Moms
Moms
A quick note of apology if there is a gap in these posts appearing. The moms visiting is making time short, or at least, time for writing the blog short. But when you find time spent with your mother coming only at intervals (or perhaps when your mother is always around), you enter a period of slow glances as you age...a tick of the face here, the upturn on the lip, the mannerism you never noticed. Is that something you learned (likely) and yet, there's also that genetic thing...the bent toe, the crooked tooth, the arthritis and beyond. It is now, at a later age, that you worry about health problems, mental problems, and even her attitude...sounds silly in some ways but you realize your mom is now a preview of what you might be facing some years from now. Was she gray at 40 (gulp!), good life, tough life (we seem to rarely pay attention to our moms when we're younger), abused, afraid of dogs (chased as a child, you find out)...random discoveries one had best find out now since once gone, those questions will remain unanswered.We often think that we know a person's life, especially the life of our own mother. But again, that life is one highly prejudiced, viewed from our eyes and likely one carefully hidden from view from us as a child. As a teenager, we noticed almost nothing, too wrapped up in our own world and besides, like us, our parents would be here forever, we felt, and there'd be plenty of time to find out things later. But later seems to rarely, if ever come...there's always later; and sometimes when we find ourselves sitting at the side of the hospital bed, hearing their breathing become more and more labored, we are flooded with questions, questions we wished we would have asked earlier. But now is not the time...why didn't we ask earlier? She was our mother, for heaven's sake.

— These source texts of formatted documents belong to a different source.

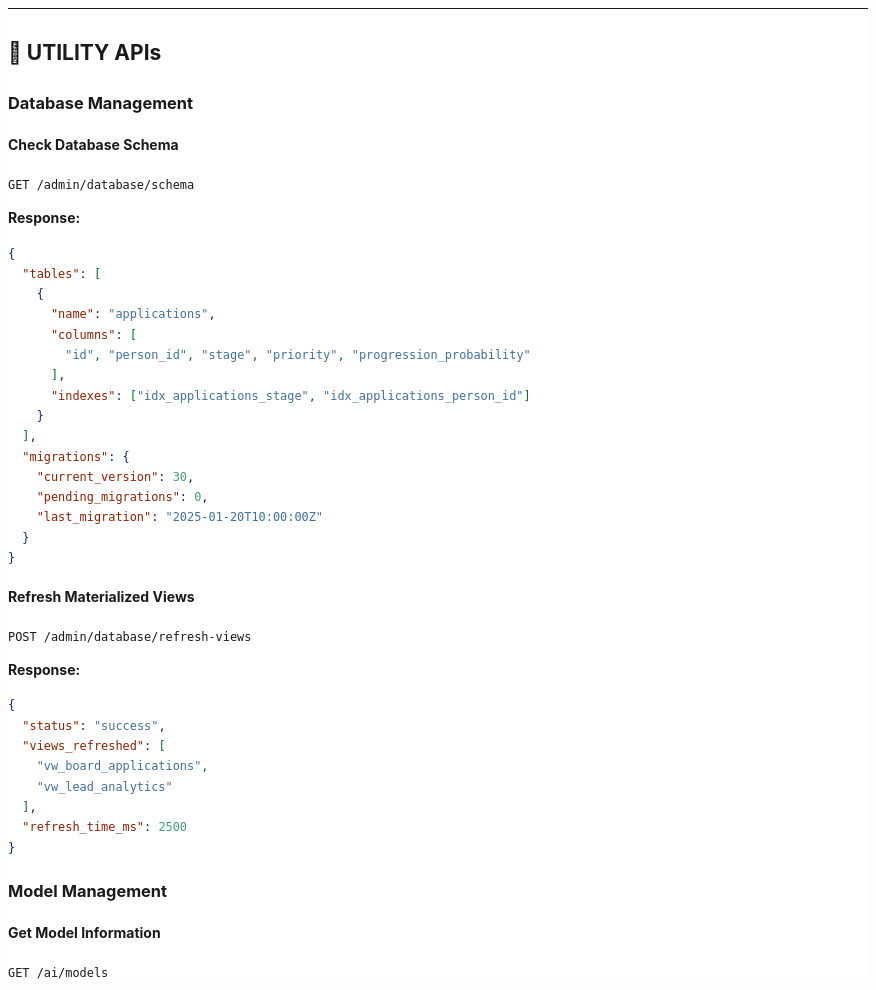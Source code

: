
 ```json
```

---

## 🔧 **UTILITY APIs**

### **Database Management**

#### **Check Database Schema**
```http
GET /admin/database/schema
```

**Response:**
```json
{
  "tables": [
    {
      "name": "applications",
      "columns": [
        "id", "person_id", "stage", "priority", "progression_probability"
      ],
      "indexes": ["idx_applications_stage", "idx_applications_person_id"]
    }
  ],
  "migrations": {
    "current_version": 30,
    "pending_migrations": 0,
    "last_migration": "2025-01-20T10:00:00Z"
  }
}
```

#### **Refresh Materialized Views**
```http
POST /admin/database/refresh-views
```

**Response:**
```json
{
  "status": "success",
  "views_refreshed": [
    "vw_board_applications",
    "vw_lead_analytics"
  ],
  "refresh_time_ms": 2500
}
```

### **Model Management**

#### **Get Model Information**
```http
GET /ai/models
```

Thus it surprised me when my wife asked my mother if now, looking back at her life (she's 89) she'd had any regrets. It was a question that fascinated me, but one I'm not sure I'd had have the courage to ask. And perhaps that is good...our spouses or a stranger surprisingly able to be more blunt that we, her children, could ever be. Sometimes that familiarity makes you feel that you know the answers already (turns out, I didn't, at least not to the one asked by my wife). But thinking back, it's sometimes all in the timing...the right question, the right time, the right frame of mind. If someone asked that of me what would I answer? And would I feel comfortable giving that answer?
We all have a private side of our lives, a side we let few people enter, however open we may appear to the outside world. And if one thinks back to all the war vets who took (and continue to take) untold stories and horrors to the grave, silent to the end. For others, it might be a treasured secret, a heart of loneliness, a world of depression, a secret lover, a jaded past...gone like a dream, lost forever, maybe because it wasn't meant to be shared, maybe because someone never asked...never cared.
So forgive me again if this blog skips and stutters for a few more days. After all, asking all these questions takes time, the right time, and time is short...at least for this blog. Hey, is that my mom calling?
P.S. The day after this post appeared, this came from National Geographic: George Orwell once wrote that the loss of a person equals the loss of an entire perspective: “One mind less, one world less.” Gemma Green-Hope echoes Orwell’s sentiments when talking about her poetic stop-motion piece and explaining why she made a film tribute for her grandmother Gan-Gan. “Everyone has such interesting lives and stories, and it seems sad that all that history often disappears with them. It’s impossible to sum up someone’s whole life in two minutes, but I wanted to capture a little piece of her marvelous character and share it with others so she wouldn’t be forgotten.”
The quick video not only offers you a glimpse of this person's life, but might make you think about how you would sum up your mother's life (or how your life would be summed up in a few minutes).